-- EXTRACTED DATA follows --

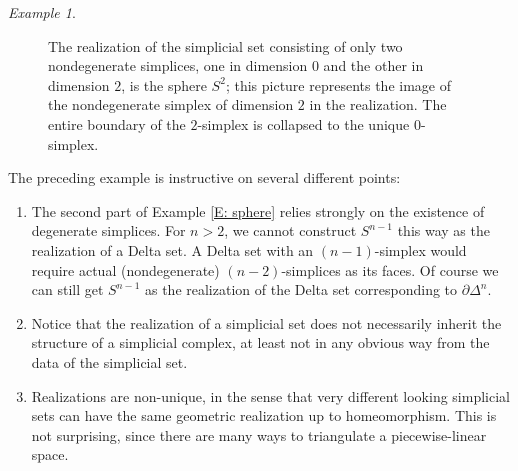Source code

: \documentclass[12pt]{article}
\theoremstyle{plain}
\theoremstyle{definition}
\theoremstyle{remark}
\newtheorem{example}[theorem]{Example}
\newcommand{\bd}{\partial}
\begin{document}
\begin{example}
\begin{figure}[!htp]
\begin{center}
\end{center}
\caption{The realization of the simplicial set consisting of only two nondegenerate simplices, one in dimension $0$ and the other in dimension $2$, is the sphere $S^2$; this picture represents the image of the nondegenerate simplex of dimension $2$ in the realization. The entire boundary of the $2$-simplex is collapsed to the unique $0$-simplex. }\label{F: fig16}
\end{figure}


\end{example}

The preceding example is instructive on several different points:

\begin{enumerate}
\item The second part of Example \ref{E: sphere} relies strongly on the existence of degenerate simplices. For $n>2$, we cannot construct $S^{n-1}$ this way as the realization of a Delta set. A Delta set with an $(n-1)$-simplex would require actual (nondegenerate) $(n-2)$-simplices as its faces. Of course we can still get $S^{n-1}$ as the realization of the Delta set corresponding to $\bd \Delta^n$.  

\item Notice that the realization of a simplicial set does not necessarily inherit the structure of a simplicial complex, at least not in any obvious way from the data of the simplicial set. 

\item Realizations are non-unique, in the sense that very different looking simplicial sets can have the same geometric realization up to homeomorphism. This is not surprising, since there are many ways to triangulate a piecewise-linear space.

\end{enumerate}
\end{document}
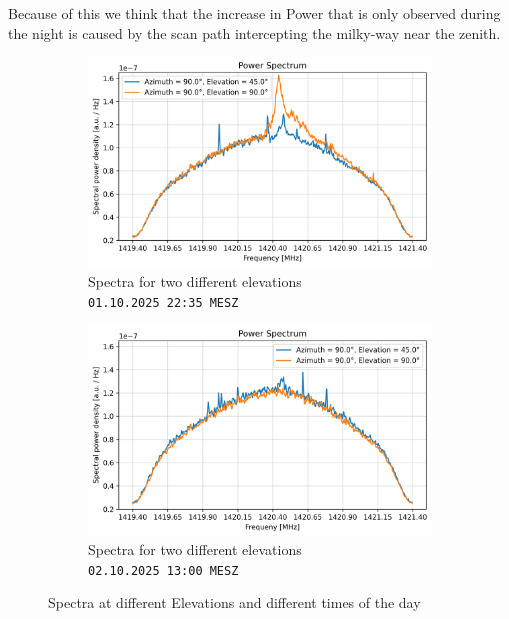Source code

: Because of this we think that the increase in Power that is only observed during the night is caused by the scan path intercepting the milky-way near the zenith.
\begin{figure}[H]
\centering
\begin{subfigure}[t]{0.45\textwidth}
    \centering
    \includegraphics[width=\linewidth]{assets/elev_spectrum_night.png}
    \caption{Spectra for two different elevations\\ \texttt{01.10.2025 22:35 MESZ}}
\end{subfigure}
\begin{subfigure}[t]{0.45\textwidth}
    \centering
    \includegraphics[width=\linewidth]{assets/elev_spectrum_day.png}
    \caption{Spectra for two different elevations\\ \texttt{02.10.2025 13:00 MESZ}}
\end{subfigure}
\caption{Spectra at different Elevations and different times of the day}
\label{fig:elev_spectra}
\end{figure}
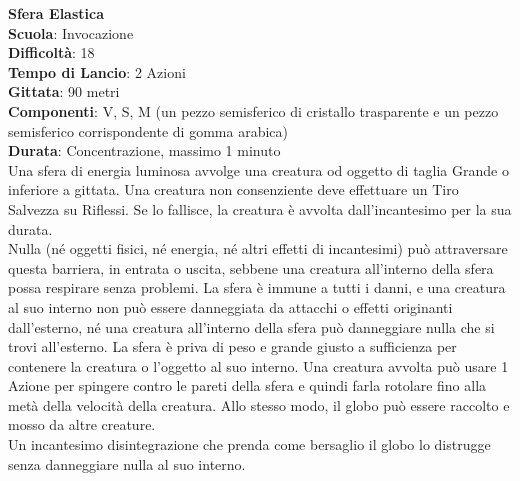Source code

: \begin{multicols}{2}
\medskip\textbf{Sfera Elastica}\\
\textbf{Scuola}: Invocazione\\
\textbf{Difficoltà}: 18\\
\textbf{Tempo di Lancio}: 2 Azioni\\
\textbf{Gittata}: 90 metri\\
\textbf{Componenti}: V, S, M (un pezzo semisferico di cristallo trasparente e un pezzo semisferico corrispondente di gomma arabica)\\
\textbf{Durata}: Concentrazione, massimo 1 minuto\\
Una sfera di energia luminosa avvolge una creatura od oggetto di taglia Grande o inferiore a gittata. Una creatura non consenziente deve effettuare un Tiro Salvezza su Riflessi. Se lo fallisce, la creatura è avvolta dall'incantesimo per la sua durata.\\
Nulla (né oggetti fisici, né energia, né altri effetti di incantesimi) può attraversare questa barriera, in entrata o uscita, sebbene una creatura all'interno della sfera possa respirare senza problemi. La sfera è immune a tutti i danni, e una creatura al suo interno non può essere danneggiata da attacchi o effetti originanti dall'esterno, né una creatura all'interno della sfera può danneggiare nulla che si trovi all'esterno. La sfera è priva di peso e grande giusto a sufficienza per contenere la creatura o l'oggetto al suo interno. Una creatura avvolta può usare 1 Azione per spingere contro le pareti della sfera e quindi farla rotolare fino alla metà della velocità della creatura. Allo stesso modo, il globo può essere raccolto e mosso da altre creature.\\
Un incantesimo disintegrazione che prenda come bersaglio il globo lo distrugge senza danneggiare nulla al suo interno.


\end{multicols}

-- EXTRACTED DATA concluded --

▶ _TO DO_
Please quote the lines of the material, beginning with the first and ending with the one that contains "to $\bd \Delta^n$.", exactly as written and without any pictures.

▶ _SOLUTION TO THE PROBLEM_
Source code

: \documentclass[12pt]{article}
\theoremstyle{plain}
\theoremstyle{definition}
\theoremstyle{remark}
\newtheorem{example}[theorem]{Example}
\newcommand{\bd}{\partial}
\begin{document}
\begin{example}
\begin{figure}[!htp]
\begin{center}
\end{center}
\caption{The realization of the simplicial set consisting of only two nondegenerate simplices, one in dimension $0$ and the other in dimension $2$, is the sphere $S^2$; this picture represents the image of the nondegenerate simplex of dimension $2$ in the realization. The entire boundary of the $2$-simplex is collapsed to the unique $0$-simplex. }\label{F: fig16}
\end{figure}


\end{example}

The preceding example is instructive on several different points:

\begin{enumerate}
\item The second part of Example \ref{E: sphere} relies strongly on the existence of degenerate simplices. For $n>2$, we cannot construct $S^{n-1}$ this way as the realization of a Delta set. A Delta set with an $(n-1)$-simplex would require actual (nondegenerate) $(n-2)$-simplices as its faces. Of course we can still get $S^{n-1}$ as the realization of the Delta set corresponding to $\bd \Delta^n$.  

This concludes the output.